# EXERCISE REQUIREMENTS:
Of all the lines in the records below, copy only those that contain the string "voltages".

========================

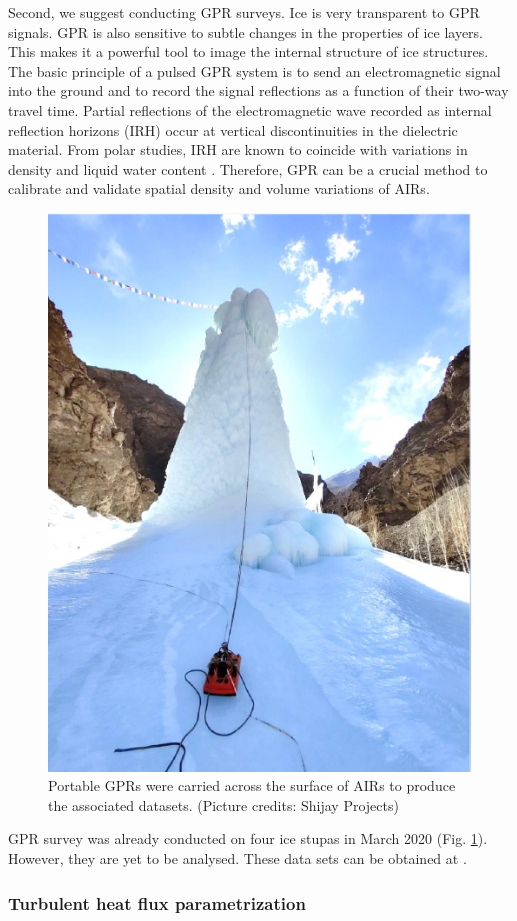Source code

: Second, we suggest conducting \ac{GPR} surveys. Ice is very transparent to \ac{GPR} signals. \ac{GPR} is also
sensitive to subtle changes in the properties of ice layers. This makes it a powerful tool to image the internal
structure of ice structures. The basic principle of a pulsed \ac{GPR} system is to send an electromagnetic
signal into the ground and to record the signal reflections as a function of their two-way travel time. Partial
reflections of the electromagnetic wave recorded as internal reflection horizons (IRH) occur at vertical
discontinuities in the dielectric material. From polar studies, IRH are known to coincide with variations in
density and liquid water content \citep{forster2014extensive}. Therefore, \ac{GPR} can be a crucial method to
calibrate and validate spatial density and volume variations of \ac{AIRs}.


\begin{figure}[htb]
  \centering
	\includegraphics[width=8 cm]{figs/gpr_survey}
  \caption{Portable \ac{GPR}s were carried across the surface of \ac{AIRs} to produce the associated datasets. (Picture credits:
  Shijay Projects)}
	\label{fig:gpr_survey}
\end{figure}

\ac{GPR} survey was already conducted on four ice stupas in March 2020 (Fig. \ref{fig:gpr_survey}). However,
they are yet to be analysed. These data sets can be obtained at
\citet{balasubramanian_suryanarayanan_2022_7056646}.

\subsubsection{Turbulent heat flux parametrization}

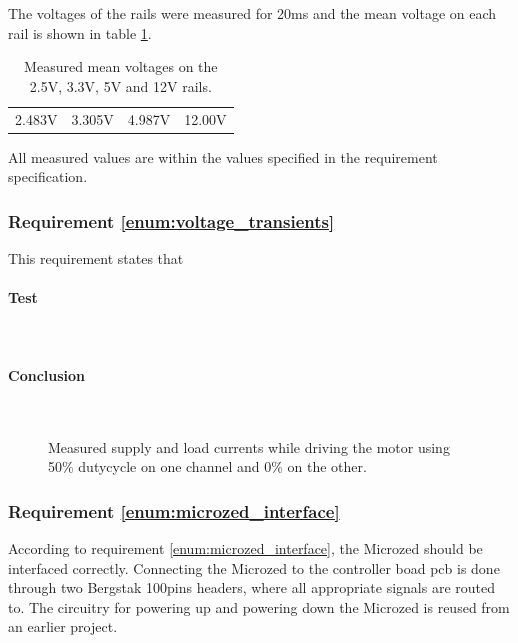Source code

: The voltages of the rails were measured for 20ms and the mean voltage on each rail is shown in table \ref{tab:meas_rails}.
\begin{table}[]
\centering
\begin{tabular}{|l|l|l|l|}
\hline
2.483V & 3.305V & 4.987V & 12.00V
\end{tabular}
\caption{Measured mean voltages on the 2.5V, 3.3V, 5V and 12V rails.}
\label{tab:meas_rails}
\end{table}
All measured values are within the values specified in the requirement specification.


\subsubsection{Requirement \ref{enum:voltage_transients}} %
\label{ssub:requirement_enum:voltage_transients}
This requirement states that

\paragraph{Test}~\\

\paragraph{Conclusion}~\\
\begin{figure}[h]
	\centering
    
	\caption[Measured supply and load currents.]{Measured supply and load currents while driving the motor using 50\% dutycycle on one channel and 0\% on the other.}
	\label{fig:controllerboardv2_}
\end{figure}

\subsubsection{Requirement \ref{enum:microzed_interface}} %
\label{ssub:requirement_enum:microzed_interface}
According to requirement  \ref{enum:microzed_interface}, the Microzed should be interfaced correctly.
Connecting the Microzed to the controller boad pcb is done through two Bergstak 100pins headers, where all appropriate signals are routed to.
The circuitry for powering up and powering down the Microzed is reused from an earlier project.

========================

# ANSWER BOX:
: The voltages of the rails were measured for 20ms and the mean voltage on each rail is shown in table \ref{tab:meas_rails}.
\caption{Measured mean voltages on the 2.5V, 3.3V, 5V and 12V rails.}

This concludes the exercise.